■ What needs to be done: In the records that follow, count each line where the string "print" occurs. Provide the total and no other text.

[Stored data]
= Beginning of Section =

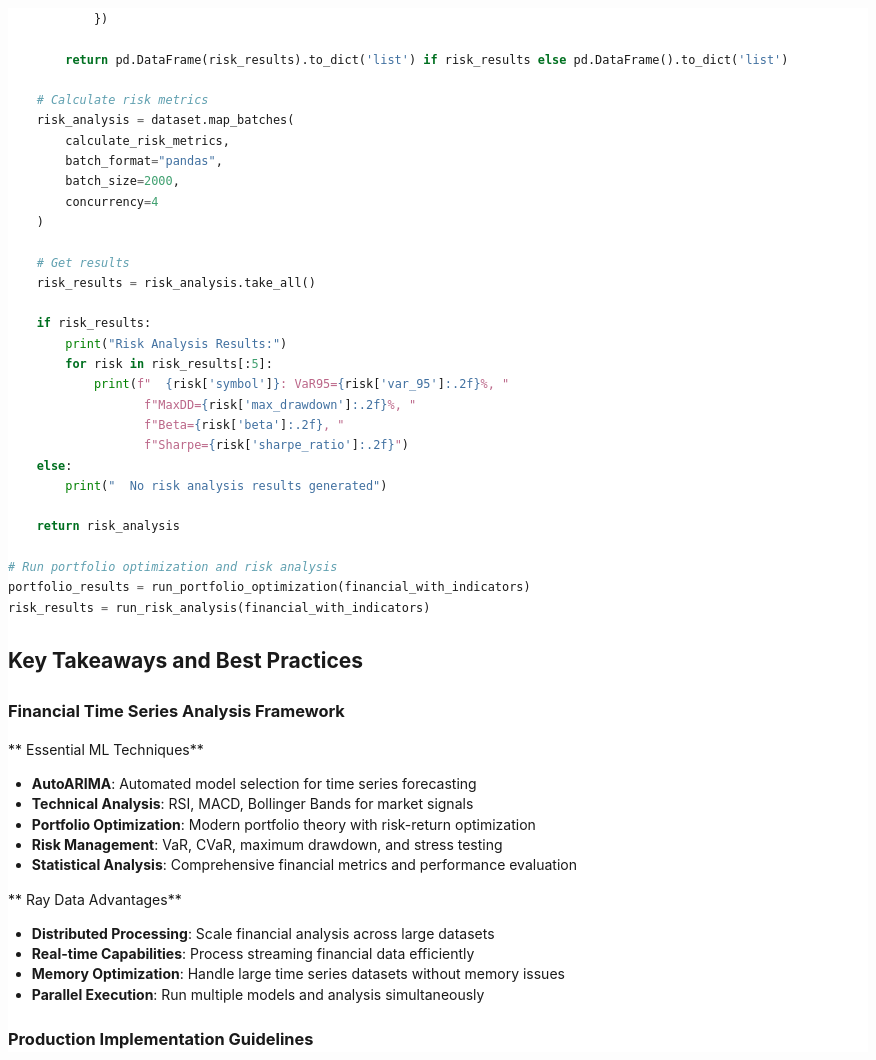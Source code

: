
 ```python
            })
        
        return pd.DataFrame(risk_results).to_dict('list') if risk_results else pd.DataFrame().to_dict('list')
    
    # Calculate risk metrics
    risk_analysis = dataset.map_batches(
        calculate_risk_metrics,
        batch_format="pandas",
        batch_size=2000,
        concurrency=4
    )
    
    # Get results
    risk_results = risk_analysis.take_all()
    
    if risk_results:
        print("Risk Analysis Results:")
        for risk in risk_results[:5]:
            print(f"  {risk['symbol']}: VaR95={risk['var_95']:.2f}%, "
                   f"MaxDD={risk['max_drawdown']:.2f}%, "
                   f"Beta={risk['beta']:.2f}, "
                   f"Sharpe={risk['sharpe_ratio']:.2f}")
    else:
        print("  No risk analysis results generated")
    
    return risk_analysis

# Run portfolio optimization and risk analysis
portfolio_results = run_portfolio_optimization(financial_with_indicators)
risk_results = run_risk_analysis(financial_with_indicators)
```

## Key Takeaways and Best Practices

### Financial Time Series Analysis Framework

** Essential ML Techniques**
- **AutoARIMA**: Automated model selection for time series forecasting
- **Technical Analysis**: RSI, MACD, Bollinger Bands for market signals
- **Portfolio Optimization**: Modern portfolio theory with risk-return optimization
- **Risk Management**: VaR, CVaR, maximum drawdown, and stress testing
- **Statistical Analysis**: Comprehensive financial metrics and performance evaluation

** Ray Data Advantages**
- **Distributed Processing**: Scale financial analysis across large datasets
- **Real-time Capabilities**: Process streaming financial data efficiently
- **Memory Optimization**: Handle large time series datasets without memory issues
- **Parallel Execution**: Run multiple models and analysis simultaneously

### Production Implementation Guidelines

= End of Section =

■ Task solution: 3